Abstract
There has been a rush to convert discovery of new melanoma antigens into cancer vaccines for the therapy of melanoma. The result has been disappointing from a clinical standpoint. The premise behind rapid pursuit of peptide vaccines for melanoma therapy was that the spontaneous tumor-associated immune response was too weak to be effective. However, it is increasingly clear that the host-tumor relationship is a complex interplay of immune response, immune escape, and immune adaptation, with multiple layers of regulatory control and modulation of responses over time. The lesion in the immune response to cancer is much more complex than simply a weak immune response to defined antigens. Current results should serve as a call to take a closer look at immune regulatory processes and principles and to develop more comprehensive and multiagent approaches to modulate the host-tumor relationship. Development of effective immune therapy for cancer will require (a) more comprehensive and real-time immune monitoring in various tissue compartments and (b) patient-specific modulation of immune responses, informed by the real-time monitoring. Peptide antigens associated with MHC class I or class II molecules are the molecular targets for T-cell recognition of cancer. To characterize the host-tumor relationship and to optimize cancer vaccines, clinical studies using defined peptide antigens offer special opportunities to advance the field and thus have an important place in the ongoing development of effective immune therapy of melanoma.

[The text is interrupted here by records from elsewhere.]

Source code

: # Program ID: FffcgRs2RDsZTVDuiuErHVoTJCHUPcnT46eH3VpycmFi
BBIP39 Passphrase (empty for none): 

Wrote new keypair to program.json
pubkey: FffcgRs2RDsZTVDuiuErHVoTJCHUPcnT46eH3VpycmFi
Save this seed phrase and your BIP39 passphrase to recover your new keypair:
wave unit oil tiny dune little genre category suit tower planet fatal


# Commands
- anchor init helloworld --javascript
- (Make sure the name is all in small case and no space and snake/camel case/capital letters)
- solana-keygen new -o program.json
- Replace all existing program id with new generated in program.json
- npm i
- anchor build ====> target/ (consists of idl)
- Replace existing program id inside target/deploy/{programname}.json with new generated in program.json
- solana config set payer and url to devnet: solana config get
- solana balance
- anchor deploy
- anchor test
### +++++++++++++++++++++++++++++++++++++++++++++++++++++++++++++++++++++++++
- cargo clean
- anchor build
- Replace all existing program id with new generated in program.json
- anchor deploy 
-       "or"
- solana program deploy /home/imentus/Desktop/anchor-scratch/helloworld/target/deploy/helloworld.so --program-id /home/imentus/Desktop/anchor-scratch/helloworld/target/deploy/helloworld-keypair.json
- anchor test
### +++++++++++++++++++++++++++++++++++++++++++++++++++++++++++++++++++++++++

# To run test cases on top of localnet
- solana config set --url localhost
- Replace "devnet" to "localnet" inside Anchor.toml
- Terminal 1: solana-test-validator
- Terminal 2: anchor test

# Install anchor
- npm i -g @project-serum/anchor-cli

Fifteen years ago, no melanoma antigens recognized by T cells were known. Since then, dozens of peptide antigens have been identified as targets for cytotoxic and helper T cells (1). Those that are shared among melanomas hold promise as “off-the-shelf” immunogens to be incorporated in vaccines. The melanocyte differentiation proteins and cancer-testis antigens are common source proteins for these peptides. There has been a rush to convert this discovery of new antigens into cancer vaccines for the therapy of melanoma. The result has been disappointing from a clinical standpoint. Perhaps the reason it has been disappointing is that we expected more than we should have from a single intervention into a complex biological system.
The premise behind the rapid pursuit of peptide vaccines for melanoma immunotherapy was that the spontaneous tumor-associated immune response was too weak to be effective. Thus, it was presumed that the induction of a stronger immune response to defined antigens would create a new or improved tumor-rejection response. There was also a presumption that induction of responses to one peptide or one protein would be adequate to cause tumor rejection.

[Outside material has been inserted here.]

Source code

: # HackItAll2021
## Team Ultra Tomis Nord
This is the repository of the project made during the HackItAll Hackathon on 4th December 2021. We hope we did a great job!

There have now been multiple clinical trials of peptide-based vaccines. Some use peptide alone; some use peptide(s) plus adjuvant; some have used gene/viral constructs encoding defined antigens; some have used peptide(s) pulsed on dendritic cells. Many of these trials show that CD8+ T-cell responses can be generated by vaccination with peptide or dendritic cell vaccines. Objective clinical responses have been observed in a few cases (3-5% of patients with advanced melanoma; ref. 2). Some studies suggest a correlation between immune response and clinical response; many others do not. However, clinical responses have been rare, and thus meaningful assessments of correlations are difficult to make.
These observations have led some to conclude that peptide vaccines do not work, that cancer vaccines in general do not work, and/or that the immune response to vaccines is irrelevant to the clinical benefit of patients with melanoma. It is useful at this point to take a critical look at what we really know and what we do not know about modulation of host immunity to melanoma with cancer vaccines. Several clinical melanoma cases, with which we have had experience, may be illustrative of the complex interplay of host immunity, immune escape, and immune adaptation.
Case Reports
Case 1. Patient VMM39 presented with a large palpable mass in the right axilla, which was found to be metastatic melanoma. His history included excision 2 years previously of a skin lesion on the right arm that had become black, then faded in color. A biopsy specimen revealed the lesion to be benign. In retrospect, the original slides, when re-reviewed, revealed that the skin lesion had been a completely regressed melanocytic lesion, presumably primary melanoma. This patient underwent surgery and was rendered clinically free of disease. He was interested in an experimental adjuvant clinical trial of vaccination with an HLA-A2–restricted synthetic gp100 peptide (gp100280–288) in adjuvant. He was HLA-A2 positive, and by immunohistochemistry, all of his metastatic melanoma cells expressed high levels of gp100. He was thus considered an excellent candidate and was enrolled in the study. However, he progressed within a few months, exhibiting tumor in the spleen and in distant lymph nodes, and he died soon thereafter.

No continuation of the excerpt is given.